第17話 犯人の正体
「ふぅ……疲れたなあ」
川田製作所に関する騒動が終わった後、紫音は一人でコンビニに出かけていた。
純の学校を見に行ったはずなのに、今日は色々なことが起こり過ぎて何も考えられなくなってしまった。
「そもそも、御影さんとあんな所で会うなんて思ってなかった」
取り敢えず散歩でもして気を紛らわせようと、彼女が立ち寄ったのは最寄りのコンビニだった。
それなりに人はいるようで、車やバイクでここを利用する人も多い。
「ん、あれって……?」
そこで、紫音は久しぶりに瀬名が買い物をしているのを見た。
一瞬別の人物と間違えているのではないかと思って無視しようとしたが、顔を覗き込むとやっぱり瀬名のようだ。
「日岡さん、ですよね?」
以前よりもほんの少し落ち着いた様子というか、気分が優れなさそうな顔をしていたので心配になった。
だが紫音が声をかけると、瀬名は明るい表情でこちらを向いてくれた。
「ああ、赤石純の助手君か」
「深山紫音です……」
純のことはしっかり覚えていたようだが、自身の名前を覚えてもらえてなくて紫音はちょっと悲しい気持ちになる。

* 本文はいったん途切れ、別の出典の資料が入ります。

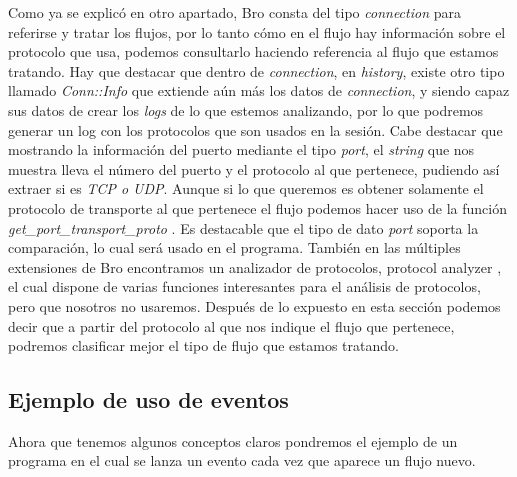 Como ya se explicó en otro apartado, Bro consta del tipo \textit{connection} \cite{connectiontype} 
para referirse y tratar los flujos, por lo tanto cómo en el flujo hay 
información sobre el protocolo que usa, podemos consultarlo haciendo 
referencia al flujo que estamos tratando. Hay que destacar que dentro 
de \textit{connection}, en \textit{history}, existe otro tipo llamado \textit{Conn::Info} \cite{conntype} que 
extiende aún más los datos de \textit{connection}, y siendo capaz sus datos de 
crear los \textit{logs} de lo que estemos analizando, por lo que podremos generar 
un log con los protocolos que son usados en la sesión. Cabe destacar que 
mostrando la información del puerto mediante el tipo \textit{port}, el \textit{string} que 
nos muestra lleva el número del puerto y el protocolo al que pertenece, 
pudiendo así extraer si es \textit{TCP o UDP}. Aunque si lo que queremos es 
obtener solamente el protocolo de transporte al que pertenece el flujo 
podemos hacer uso de la función \textit{get\_port\_transport\_proto} \cite{getproto}.
\intro
Es destacable que el tipo de dato  \textit{port} soporta la comparación, lo cual 
será usado en el programa.  
\intro
También en las múltiples extensiones de Bro encontramos un analizador 
de protocolos, protocol analyzer \cite{protoanalyzer}, el cual dispone de varias funciones 
interesantes para el análisis de protocolos, pero que nosotros no usaremos.
\intro
Después de lo expuesto en esta sección podemos decir que a partir del protocolo al que 
nos indique el flujo que pertenece, podremos clasificar mejor el tipo de flujo que estamos 
tratando.

\subsection{Ejemplo de uso de eventos}

Ahora que tenemos algunos conceptos claros pondremos el ejemplo de un 
programa en el cual se lanza un evento cada vez que aparece un flujo nuevo.
\intro

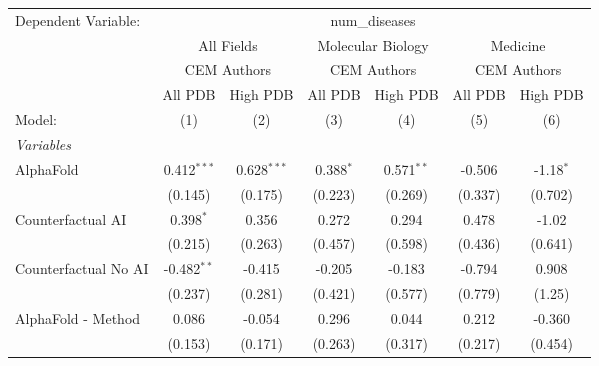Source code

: \begingroup
\centering
\begin{tabular}{lcccccc}
   \tabularnewline \midrule \midrule
   Dependent Variable: & \multicolumn{6}{c}{num\_diseases}\\
 & \multicolumn{2}{c}{All Fields} & \multicolumn{2}{c}{Molecular Biology} & \multicolumn{2}{c}{Medicine} \\
\cmidrule(lr){2-3} \cmidrule(lr){4-5} \cmidrule(lr){6-7}
 & \multicolumn{2}{c}{CEM Authors} & \multicolumn{2}{c}{CEM Authors} & \multicolumn{2}{c}{CEM Authors} \\
\cmidrule(lr){2-3} \cmidrule(lr){4-5} \cmidrule(lr){6-7}
 & \multicolumn{1}{c}{All PDB} & \multicolumn{1}{c}{High PDB} & \multicolumn{1}{c}{All PDB} & \multicolumn{1}{c}{High PDB} & \multicolumn{1}{c}{All PDB} & \multicolumn{1}{c}{High PDB} \\
\cmidrule(lr){2-2} \cmidrule(lr){3-3} \cmidrule(lr){4-4} \cmidrule(lr){5-5} \cmidrule(lr){6-6} \cmidrule(lr){7-7}
   Model:                                                     & (1)           & (2)           & (3)          & (4)           & (5)     & (6)\\  
   \midrule
   \emph{Variables}\\
   AlphaFold                                                  & 0.412$^{***}$ & 0.628$^{***}$ & 0.388$^{*}$  & 0.571$^{**}$  & -0.506  & -1.18$^{*}$\\   
                                                              & (0.145)       & (0.175)       & (0.223)      & (0.269)       & (0.337) & (0.702)\\   
   Counterfactual AI                                          & 0.398$^{*}$   & 0.356         & 0.272        & 0.294         & 0.478   & -1.02\\   
                                                              & (0.215)       & (0.263)       & (0.457)      & (0.598)       & (0.436) & (0.641)\\   
   Counterfactual No AI                                       & -0.482$^{**}$ & -0.415        & -0.205       & -0.183        & -0.794  & 0.908\\   
                                                              & (0.237)       & (0.281)       & (0.421)      & (0.577)       & (0.779) & (1.25)\\   
   AlphaFold - Method                                         & 0.086         & -0.054        & 0.296        & 0.044         & 0.212   & -0.360\\   
                                                              & (0.153)       & (0.171)       & (0.263)      & (0.317)       & (0.217) & (0.454)\\   

\end{tabular}
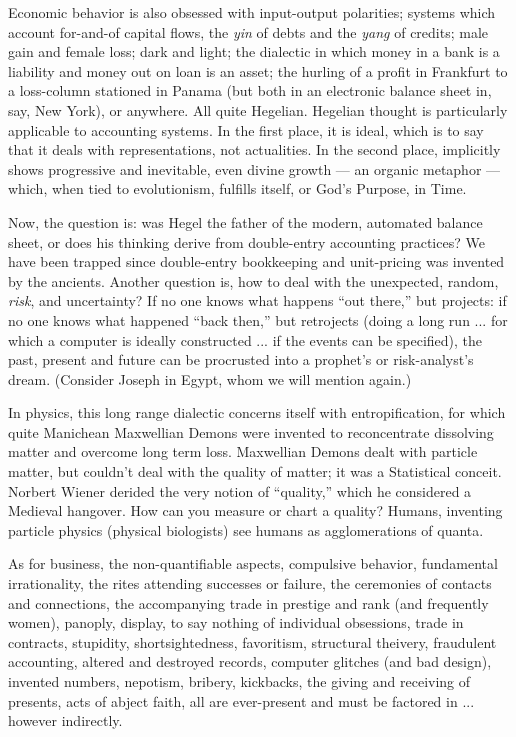 Economic behavior is also obsessed with input-output polarities; systems which account for-and-of capital flows, the \emph{yin} of debts and the \emph{yang} of credits; male gain and female loss; dark and light; the dialectic in which money in a bank is a liability and money out on loan is an asset; the hurling of a profit in Frankfurt to a loss-column stationed in Panama (but both in an electronic balance sheet in, say, New York), or anywhere. All quite Hegelian. Hegelian thought is particularly applicable to accounting systems. In the first place, it is ideal, which is to say that it deals with representations, not actualities. In the second place, implicitly shows progressive and inevitable, even divine growth --- an organic metaphor --- which, when tied to evolutionism, fulfills itself, or God's Purpose, in Time.

Now, the question is: was Hegel the father of the modern, automated balance sheet, or does his thinking derive from double-entry accounting practices? We have been trapped since double-entry bookkeeping and unit-pricing was invented by the ancients. Another question is, how to deal with the unexpected, random, \emph{risk}, and uncertainty? If no one knows what happens \enquote{out there,} but projects: if no one knows what happened \enquote{back then,} but retrojects (doing a long run ... for which a computer is ideally constructed ... if the events can be specified), the past, present and future can be procrusted into a prophet's or risk-analyst's dream. (Consider Joseph in Egypt, whom we will mention again.)

In physics, this long range dialectic concerns itself with entropification, for which quite Manichean Maxwellian Demons were invented to reconcentrate dissolving matter and overcome long term loss. Maxwellian Demons dealt with particle matter, but couldn't deal with the quality of matter; it was a Statistical conceit. Norbert Wiener derided the very notion of \enquote{quality,} which he considered a Medieval hangover. How can you measure or chart a quality? Humans, inventing particle physics (physical biologists) see humans as agglomerations of quanta.

As for business, the non-quantifiable aspects, compulsive behavior, fundamental irrationality, the rites attending successes or failure, the ceremonies of contacts and connections, the accompanying trade in prestige and rank (and frequently women), panoply, display, to say nothing of individual obsessions, trade in contracts, stupidity, shortsightedness, favoritism, structural theivery, fraudulent accounting, altered and destroyed records, computer glitches (and bad design), invented numbers, nepotism, bribery, kickbacks, the giving and receiving of presents, acts of abject faith, all are ever-present and must be factored in ... however indirectly.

彼は弁当を買いに来たようで、今からレジに向かう所だった。
「君は何を買いに来たんだ?」
「ああ、飲み物を少し」
特に買う物は決めていなかったのだが、紫音は咄嗟にそう答えた。
「そう、これから時間ある?」
瀬名の言葉に紫音が小さく驚いて振り向くと、彼は優しく微笑んでいた。
ちゃんとした形で二人が話をするのは、思えばこれが初めてかもしれない。
「はい、一応大丈夫ですが……?」
炭酸飲料を手に取り、紫音は頷いてレジに並んだ。
辺りは日が沈み始める中、トラックが定期的に行き交っている。紫音は瀬名と共に、コンビニの入り口横で立っていた。
「そういえば、以前ここで斉藤さんにも会いましたよ」
話を切り出したのは紫音からだったが、意外にも瀬名はその話題に食いつかなかった。
「真澄ちゃんと、そうか……」
それどころか、真澄の名前が出ると彼の表情が沈んだ。
先程のことといい、理由は分からないが瀬名はどこか元気が無いように見える。
「最近どうだい、あの探偵事務所は?」
そして瀬名はこのようなことを聞いてきた、紫音は首を傾げながらも答えた。
「色々ありましたよ、今日だって思いがけず大きな依頼があって大変でしたし。でも私たちは頑張ってます、少しずつ、前に」
これからあの探偵事務所が人で賑わうかは分からない、はっきり言うと今でも純が一流の探偵になる未来が見えない。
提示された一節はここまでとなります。